Once we have access to the minimal area of the different configurations, a Monte Carlo (MC) simulation of the whole system can be carried out. Our conjecture is the following: as the spheres fall down the energy is dissipated though inelastic inter-particle collisions. As the system cools down the particles are driven by gravity to lower their centre of mass, namely to minimize the packing area. First this means a triangular lattice, and then it may be further optimized by particles choosing sides that optimize the area of local configurations.

In our model we will focus only on the second part of the optimization and assume a perfect triangular lattice. We thus perform a Monte Carlo simulation where the elementary step is the swap of a randomly chosen particle from one side of the cell to the other. The energy of the system is defined as the total area occupied by the configurations. Since each single particle is part of seven local configurations, the above elementary step affects seven local configurations. The dynamics defined here will be referred to as local packing fraction model. This model has two parameters: the temperature T and the number of MC time steps t. Note that one MC time step is equivalent to N elementary steps, where N is the number of particles in the system.

We note that the approximate local description used here is fundamentally different from the antiferromagnetic model introduced in ref. 16 for the same system, where only the effect of local frustration was considered.

Starting from a triangular lattice where the y position of the particles (touching front or rear plane) is completely random, we performed several simulations with different temperature and MC time step. For each parameter pairs we did an ensemble average. These results are then fitted to the reference experimental and numerical configurations using least square fit of the occurrence probability of different configurations. The best fit was searched using parameter scan combined with gradient method.
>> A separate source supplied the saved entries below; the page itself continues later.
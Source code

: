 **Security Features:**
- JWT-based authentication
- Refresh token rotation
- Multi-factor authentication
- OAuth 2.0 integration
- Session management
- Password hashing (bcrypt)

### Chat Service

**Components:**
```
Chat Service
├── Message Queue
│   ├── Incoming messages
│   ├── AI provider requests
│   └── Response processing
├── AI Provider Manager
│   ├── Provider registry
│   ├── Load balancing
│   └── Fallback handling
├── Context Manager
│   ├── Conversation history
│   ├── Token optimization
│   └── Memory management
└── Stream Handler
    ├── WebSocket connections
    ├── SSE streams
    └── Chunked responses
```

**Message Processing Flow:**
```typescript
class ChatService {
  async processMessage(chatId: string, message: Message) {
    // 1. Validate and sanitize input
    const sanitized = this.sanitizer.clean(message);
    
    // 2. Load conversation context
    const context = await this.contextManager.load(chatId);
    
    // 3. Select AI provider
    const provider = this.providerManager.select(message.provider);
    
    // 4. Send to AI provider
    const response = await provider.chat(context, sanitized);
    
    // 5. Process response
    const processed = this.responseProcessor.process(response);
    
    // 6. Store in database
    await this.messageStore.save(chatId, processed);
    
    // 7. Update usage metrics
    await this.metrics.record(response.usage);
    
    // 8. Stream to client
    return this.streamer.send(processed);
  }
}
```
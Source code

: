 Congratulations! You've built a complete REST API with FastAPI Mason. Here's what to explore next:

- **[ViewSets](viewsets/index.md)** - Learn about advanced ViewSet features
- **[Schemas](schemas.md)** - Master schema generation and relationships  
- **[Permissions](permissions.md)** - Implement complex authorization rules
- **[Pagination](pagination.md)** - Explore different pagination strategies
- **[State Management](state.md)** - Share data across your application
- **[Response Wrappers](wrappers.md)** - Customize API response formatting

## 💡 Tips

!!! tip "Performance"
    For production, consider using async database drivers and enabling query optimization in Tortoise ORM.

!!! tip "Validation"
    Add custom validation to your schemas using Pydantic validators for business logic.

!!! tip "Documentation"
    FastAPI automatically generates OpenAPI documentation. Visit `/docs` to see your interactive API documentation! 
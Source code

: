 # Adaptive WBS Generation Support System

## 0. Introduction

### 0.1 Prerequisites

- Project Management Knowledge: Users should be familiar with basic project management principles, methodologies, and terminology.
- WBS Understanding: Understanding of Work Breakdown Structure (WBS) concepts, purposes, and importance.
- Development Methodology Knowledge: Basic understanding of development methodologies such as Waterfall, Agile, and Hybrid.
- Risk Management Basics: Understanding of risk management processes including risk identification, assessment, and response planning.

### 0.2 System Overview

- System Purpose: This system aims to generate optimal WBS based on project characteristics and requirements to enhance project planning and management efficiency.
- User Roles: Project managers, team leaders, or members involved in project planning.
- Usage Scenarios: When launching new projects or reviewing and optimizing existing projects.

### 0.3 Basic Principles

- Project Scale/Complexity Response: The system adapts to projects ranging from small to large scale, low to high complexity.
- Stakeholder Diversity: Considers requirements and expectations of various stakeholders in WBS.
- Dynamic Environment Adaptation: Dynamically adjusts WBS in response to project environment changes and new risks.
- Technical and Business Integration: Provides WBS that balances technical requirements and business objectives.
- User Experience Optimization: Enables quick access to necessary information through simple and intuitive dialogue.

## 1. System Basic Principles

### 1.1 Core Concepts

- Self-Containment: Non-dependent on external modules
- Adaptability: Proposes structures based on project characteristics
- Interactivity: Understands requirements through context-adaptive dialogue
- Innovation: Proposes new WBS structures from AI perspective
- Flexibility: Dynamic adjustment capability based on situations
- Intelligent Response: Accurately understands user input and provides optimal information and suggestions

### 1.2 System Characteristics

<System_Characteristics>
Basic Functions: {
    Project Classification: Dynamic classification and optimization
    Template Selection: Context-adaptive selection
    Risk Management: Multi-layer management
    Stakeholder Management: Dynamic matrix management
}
The distributions of the configurations in the initial state of the simulations are shown in Fig. 9 with the fitted distribution from the model. The time t for the best fit in both cases is t = 1 MC, which indicates that during preparation once the particles found their place in the lattice, they had enough kinetic energy to change side only once, which we believe is reasonable. Significantly smaller kinetic energy would not allow changing side, while in case of much larger kinetic energy, the particle would not sense the local configuration.

image file: c7sm01900a-f9.tif
Fig. 9 Fit of the distribution of the configurations in the initial state with the Monte Carlo simulation for different coefficients of friction.

The temperature for the case of the larger friction coefficient is around 1.5 times larger than for the system with half as large μ. Thus the case with larger μ is closer to the random case (large temperature means particles change side almost irrespective of the configuration area) as it is expected, since it is more difficult for a more frictional particle to change side thus the starting configuration will be closer to the random one.

This model can describe the initial configurations reasonably well, but fails to deliver comparable results for the late stage of the system, especially for the experiments. This is due to the fact that configuration 5 gets an important dominance even with respect to configuration 4, which cannot be achieved by any model based solely on configuration areas.

If we look at the late stage of the experiments, it is obvious that the majority (it was measured to be about 60%) of configuration 5 appears horizontally. Gravity thus plays an important role in selecting these configurations. This has the consequence that vertical frustrations are more important than horizontal ones. During the process of settling down, particles will look for places which have minimal frustration with the particles below them, but will not consider much the horizontal neighbours, and top neighbours are still too agitated to have strong influence on them.

This idea was put into the local packing fraction model by introducing an artificial energy term Eb arising from three particle vertical frustration. The Eb energy term is added to the area, if the particle has the same position as the two particles supporting it. This so called combined model can describe all cases with three parameters (T, t, Eb) with reasonable accuracy.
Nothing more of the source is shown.